**EXERCISE PROMPT**
The word "more" appears in some lines of the records below; state how many lines, and nothing else.
________________________________________
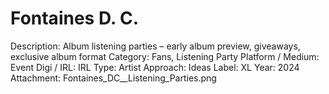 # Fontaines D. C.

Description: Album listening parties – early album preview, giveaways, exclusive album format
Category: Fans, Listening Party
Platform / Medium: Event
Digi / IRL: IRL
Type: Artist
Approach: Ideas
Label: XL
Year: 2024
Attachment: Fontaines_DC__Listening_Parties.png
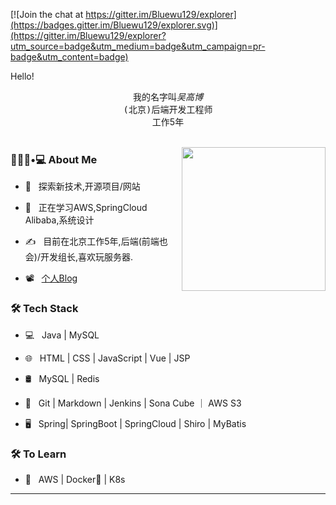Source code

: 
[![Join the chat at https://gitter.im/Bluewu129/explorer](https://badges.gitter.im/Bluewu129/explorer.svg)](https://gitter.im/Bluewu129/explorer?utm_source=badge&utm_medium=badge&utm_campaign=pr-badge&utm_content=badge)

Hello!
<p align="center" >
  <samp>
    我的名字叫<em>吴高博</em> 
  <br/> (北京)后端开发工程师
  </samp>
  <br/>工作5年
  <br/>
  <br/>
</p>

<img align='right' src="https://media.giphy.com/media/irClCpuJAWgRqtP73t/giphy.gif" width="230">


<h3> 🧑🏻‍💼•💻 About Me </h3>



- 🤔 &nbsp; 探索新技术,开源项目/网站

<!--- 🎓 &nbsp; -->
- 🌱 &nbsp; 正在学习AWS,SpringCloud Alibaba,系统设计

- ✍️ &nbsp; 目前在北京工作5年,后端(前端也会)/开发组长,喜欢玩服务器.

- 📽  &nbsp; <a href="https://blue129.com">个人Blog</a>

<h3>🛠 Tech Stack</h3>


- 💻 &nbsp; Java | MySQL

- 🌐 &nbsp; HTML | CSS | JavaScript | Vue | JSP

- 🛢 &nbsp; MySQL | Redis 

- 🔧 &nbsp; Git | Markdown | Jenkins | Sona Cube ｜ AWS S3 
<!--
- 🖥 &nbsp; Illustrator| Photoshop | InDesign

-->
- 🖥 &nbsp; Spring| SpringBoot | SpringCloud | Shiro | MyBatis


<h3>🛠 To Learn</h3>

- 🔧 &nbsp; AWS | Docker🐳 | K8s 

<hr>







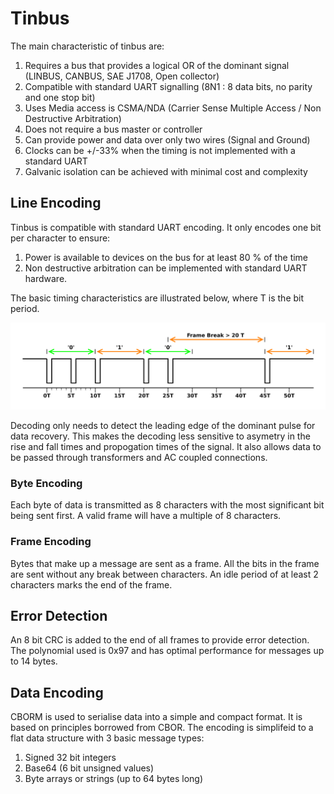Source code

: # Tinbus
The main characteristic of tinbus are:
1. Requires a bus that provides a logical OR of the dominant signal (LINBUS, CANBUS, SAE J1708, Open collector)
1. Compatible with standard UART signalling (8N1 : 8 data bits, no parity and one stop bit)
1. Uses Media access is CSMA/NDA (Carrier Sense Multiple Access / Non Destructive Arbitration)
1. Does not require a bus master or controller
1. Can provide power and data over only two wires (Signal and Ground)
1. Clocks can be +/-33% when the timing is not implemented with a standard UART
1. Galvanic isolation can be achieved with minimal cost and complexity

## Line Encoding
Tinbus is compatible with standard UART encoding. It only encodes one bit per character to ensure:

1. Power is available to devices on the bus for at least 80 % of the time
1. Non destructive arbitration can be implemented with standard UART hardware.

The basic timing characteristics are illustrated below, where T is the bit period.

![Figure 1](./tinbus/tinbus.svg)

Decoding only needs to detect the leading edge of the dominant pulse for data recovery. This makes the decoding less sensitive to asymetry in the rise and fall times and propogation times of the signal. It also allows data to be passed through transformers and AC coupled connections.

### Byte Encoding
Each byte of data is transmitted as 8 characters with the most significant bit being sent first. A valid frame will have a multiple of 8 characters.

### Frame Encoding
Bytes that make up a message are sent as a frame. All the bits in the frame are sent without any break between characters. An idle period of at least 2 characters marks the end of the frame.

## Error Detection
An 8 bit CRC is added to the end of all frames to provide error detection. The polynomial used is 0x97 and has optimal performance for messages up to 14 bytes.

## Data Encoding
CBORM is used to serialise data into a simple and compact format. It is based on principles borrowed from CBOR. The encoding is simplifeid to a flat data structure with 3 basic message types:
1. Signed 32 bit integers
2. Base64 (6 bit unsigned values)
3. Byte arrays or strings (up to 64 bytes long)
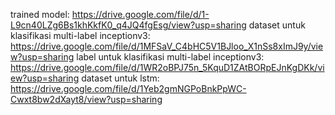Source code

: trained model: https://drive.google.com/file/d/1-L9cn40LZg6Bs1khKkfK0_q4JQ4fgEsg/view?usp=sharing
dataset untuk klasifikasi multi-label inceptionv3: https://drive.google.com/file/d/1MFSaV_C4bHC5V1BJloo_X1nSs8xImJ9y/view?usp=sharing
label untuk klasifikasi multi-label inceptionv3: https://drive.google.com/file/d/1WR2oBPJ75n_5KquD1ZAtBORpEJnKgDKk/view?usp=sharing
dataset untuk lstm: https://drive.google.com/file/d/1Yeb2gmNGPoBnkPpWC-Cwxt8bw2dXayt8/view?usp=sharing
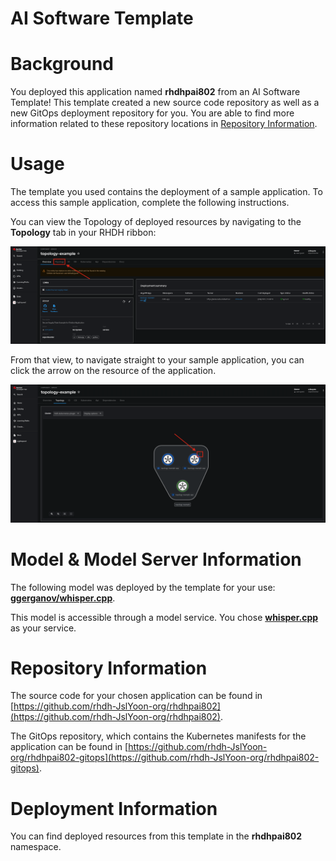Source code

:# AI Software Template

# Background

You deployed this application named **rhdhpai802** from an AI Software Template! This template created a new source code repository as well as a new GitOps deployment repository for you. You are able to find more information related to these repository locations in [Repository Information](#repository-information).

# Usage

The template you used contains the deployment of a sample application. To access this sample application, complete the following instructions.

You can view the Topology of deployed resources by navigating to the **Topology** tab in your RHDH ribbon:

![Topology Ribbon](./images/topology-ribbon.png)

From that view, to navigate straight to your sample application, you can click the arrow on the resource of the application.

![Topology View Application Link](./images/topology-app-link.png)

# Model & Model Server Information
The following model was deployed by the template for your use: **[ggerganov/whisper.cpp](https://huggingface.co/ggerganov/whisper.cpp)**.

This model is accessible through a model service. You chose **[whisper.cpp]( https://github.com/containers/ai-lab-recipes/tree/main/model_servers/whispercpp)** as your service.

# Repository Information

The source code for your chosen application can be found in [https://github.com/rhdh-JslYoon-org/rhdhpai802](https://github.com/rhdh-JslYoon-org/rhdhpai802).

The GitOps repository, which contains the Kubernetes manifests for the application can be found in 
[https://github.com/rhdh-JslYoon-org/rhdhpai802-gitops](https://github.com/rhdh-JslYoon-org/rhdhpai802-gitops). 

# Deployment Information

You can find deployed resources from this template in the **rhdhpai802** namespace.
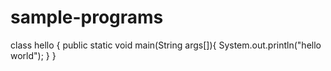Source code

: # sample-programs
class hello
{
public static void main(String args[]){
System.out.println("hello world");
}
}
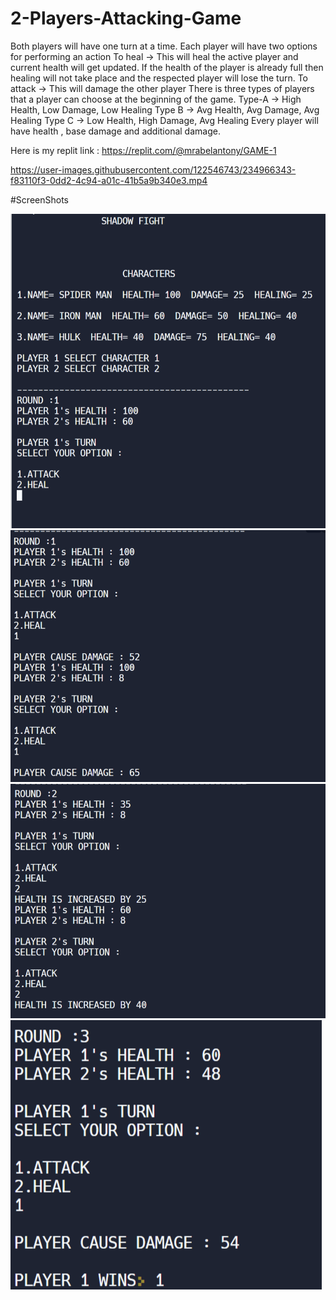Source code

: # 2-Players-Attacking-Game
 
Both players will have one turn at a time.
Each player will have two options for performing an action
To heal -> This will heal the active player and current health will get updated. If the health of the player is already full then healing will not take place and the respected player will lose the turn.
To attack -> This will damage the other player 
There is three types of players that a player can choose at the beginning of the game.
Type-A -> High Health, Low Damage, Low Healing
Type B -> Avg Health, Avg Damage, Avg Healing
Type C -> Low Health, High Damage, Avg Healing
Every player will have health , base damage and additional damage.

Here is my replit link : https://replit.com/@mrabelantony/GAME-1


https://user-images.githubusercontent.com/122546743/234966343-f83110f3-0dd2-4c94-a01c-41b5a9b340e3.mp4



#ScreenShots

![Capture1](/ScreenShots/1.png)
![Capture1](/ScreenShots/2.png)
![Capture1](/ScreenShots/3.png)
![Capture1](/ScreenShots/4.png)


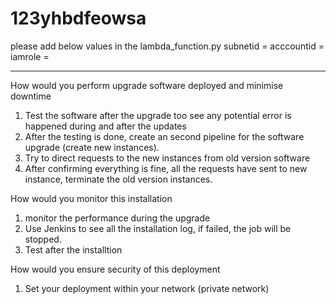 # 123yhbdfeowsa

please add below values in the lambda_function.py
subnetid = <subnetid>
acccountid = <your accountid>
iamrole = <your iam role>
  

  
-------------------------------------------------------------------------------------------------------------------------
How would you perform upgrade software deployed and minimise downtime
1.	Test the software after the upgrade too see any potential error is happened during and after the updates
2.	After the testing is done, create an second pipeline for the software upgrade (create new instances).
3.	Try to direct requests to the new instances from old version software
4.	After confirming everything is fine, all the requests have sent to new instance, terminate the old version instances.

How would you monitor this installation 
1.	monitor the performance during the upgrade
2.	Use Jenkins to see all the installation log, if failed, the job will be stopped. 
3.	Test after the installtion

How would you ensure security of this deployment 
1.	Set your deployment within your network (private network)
________________________________________
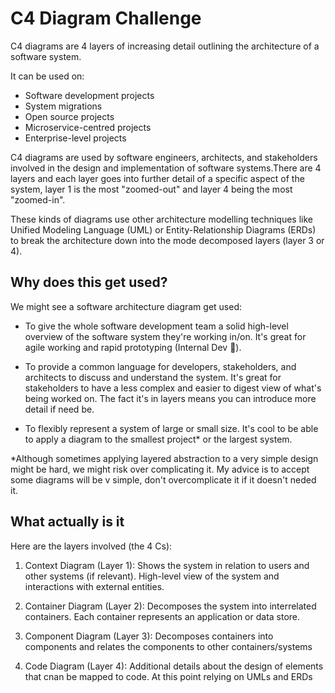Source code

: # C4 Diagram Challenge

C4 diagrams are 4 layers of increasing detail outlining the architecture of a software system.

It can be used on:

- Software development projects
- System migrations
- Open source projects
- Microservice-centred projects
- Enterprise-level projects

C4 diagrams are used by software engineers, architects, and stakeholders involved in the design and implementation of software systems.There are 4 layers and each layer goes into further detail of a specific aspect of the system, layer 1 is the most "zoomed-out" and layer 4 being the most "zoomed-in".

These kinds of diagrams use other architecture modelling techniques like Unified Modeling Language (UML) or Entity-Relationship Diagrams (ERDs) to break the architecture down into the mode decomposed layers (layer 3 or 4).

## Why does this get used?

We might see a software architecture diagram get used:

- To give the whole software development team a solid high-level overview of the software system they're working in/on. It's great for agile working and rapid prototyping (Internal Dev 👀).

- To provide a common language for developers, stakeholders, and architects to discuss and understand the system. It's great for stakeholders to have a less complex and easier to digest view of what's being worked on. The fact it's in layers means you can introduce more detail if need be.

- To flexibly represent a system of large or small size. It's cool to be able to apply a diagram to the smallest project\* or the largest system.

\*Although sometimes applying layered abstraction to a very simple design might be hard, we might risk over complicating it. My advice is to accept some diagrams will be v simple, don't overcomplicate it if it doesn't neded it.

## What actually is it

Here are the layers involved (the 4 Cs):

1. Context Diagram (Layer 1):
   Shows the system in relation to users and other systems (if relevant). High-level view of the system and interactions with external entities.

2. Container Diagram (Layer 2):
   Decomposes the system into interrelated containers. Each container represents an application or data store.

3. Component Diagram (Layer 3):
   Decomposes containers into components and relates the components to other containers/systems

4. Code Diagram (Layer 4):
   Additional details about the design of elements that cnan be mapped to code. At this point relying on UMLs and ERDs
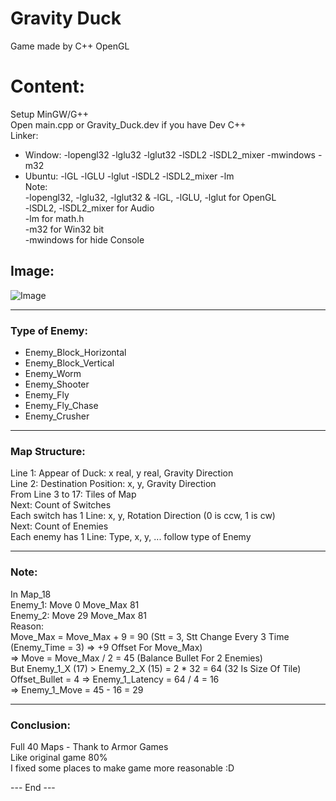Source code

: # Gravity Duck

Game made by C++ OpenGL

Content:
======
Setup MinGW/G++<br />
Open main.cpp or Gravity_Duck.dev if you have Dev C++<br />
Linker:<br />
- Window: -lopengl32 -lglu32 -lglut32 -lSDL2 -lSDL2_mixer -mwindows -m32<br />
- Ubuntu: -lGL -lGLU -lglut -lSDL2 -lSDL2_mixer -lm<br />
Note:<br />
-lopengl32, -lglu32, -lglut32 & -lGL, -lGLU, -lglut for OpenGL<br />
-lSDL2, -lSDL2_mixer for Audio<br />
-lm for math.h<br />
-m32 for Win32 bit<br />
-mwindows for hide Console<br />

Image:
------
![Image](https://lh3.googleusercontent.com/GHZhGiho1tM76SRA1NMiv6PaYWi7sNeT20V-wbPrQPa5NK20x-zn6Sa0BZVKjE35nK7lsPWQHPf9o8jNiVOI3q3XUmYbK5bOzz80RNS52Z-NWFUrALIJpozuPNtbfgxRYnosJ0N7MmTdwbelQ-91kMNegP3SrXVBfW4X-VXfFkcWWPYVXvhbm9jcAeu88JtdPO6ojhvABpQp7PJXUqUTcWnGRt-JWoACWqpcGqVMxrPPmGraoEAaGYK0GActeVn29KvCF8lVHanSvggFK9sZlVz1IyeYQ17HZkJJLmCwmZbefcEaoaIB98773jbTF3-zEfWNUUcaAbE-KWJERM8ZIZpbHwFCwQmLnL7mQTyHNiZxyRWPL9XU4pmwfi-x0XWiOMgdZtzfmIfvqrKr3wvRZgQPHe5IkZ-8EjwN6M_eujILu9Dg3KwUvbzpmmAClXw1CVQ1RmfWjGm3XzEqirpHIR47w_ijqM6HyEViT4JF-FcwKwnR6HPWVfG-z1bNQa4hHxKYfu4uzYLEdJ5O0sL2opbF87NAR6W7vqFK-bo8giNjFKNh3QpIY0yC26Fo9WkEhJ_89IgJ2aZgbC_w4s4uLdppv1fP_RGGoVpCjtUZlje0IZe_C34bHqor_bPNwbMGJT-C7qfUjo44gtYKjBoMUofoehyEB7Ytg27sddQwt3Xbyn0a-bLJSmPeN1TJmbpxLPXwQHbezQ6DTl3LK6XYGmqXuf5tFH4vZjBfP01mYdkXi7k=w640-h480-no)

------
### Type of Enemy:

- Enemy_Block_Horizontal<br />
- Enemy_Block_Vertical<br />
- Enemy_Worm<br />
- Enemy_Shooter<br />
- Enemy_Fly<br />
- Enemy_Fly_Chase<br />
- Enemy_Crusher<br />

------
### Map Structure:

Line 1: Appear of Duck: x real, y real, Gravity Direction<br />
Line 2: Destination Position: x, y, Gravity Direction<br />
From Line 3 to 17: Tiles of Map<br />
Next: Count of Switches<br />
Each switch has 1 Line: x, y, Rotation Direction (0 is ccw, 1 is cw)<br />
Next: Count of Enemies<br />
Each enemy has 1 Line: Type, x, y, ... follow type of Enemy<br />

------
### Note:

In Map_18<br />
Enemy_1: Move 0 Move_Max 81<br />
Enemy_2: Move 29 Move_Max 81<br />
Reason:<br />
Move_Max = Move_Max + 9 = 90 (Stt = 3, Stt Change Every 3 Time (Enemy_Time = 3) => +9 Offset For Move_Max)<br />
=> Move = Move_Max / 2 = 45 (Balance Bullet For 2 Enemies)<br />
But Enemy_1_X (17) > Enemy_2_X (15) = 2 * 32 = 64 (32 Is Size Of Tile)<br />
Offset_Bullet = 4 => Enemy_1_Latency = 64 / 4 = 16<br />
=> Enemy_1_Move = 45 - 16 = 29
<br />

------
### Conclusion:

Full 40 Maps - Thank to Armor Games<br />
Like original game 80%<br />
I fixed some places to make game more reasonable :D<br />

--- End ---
________________________________________
**RESULT**
3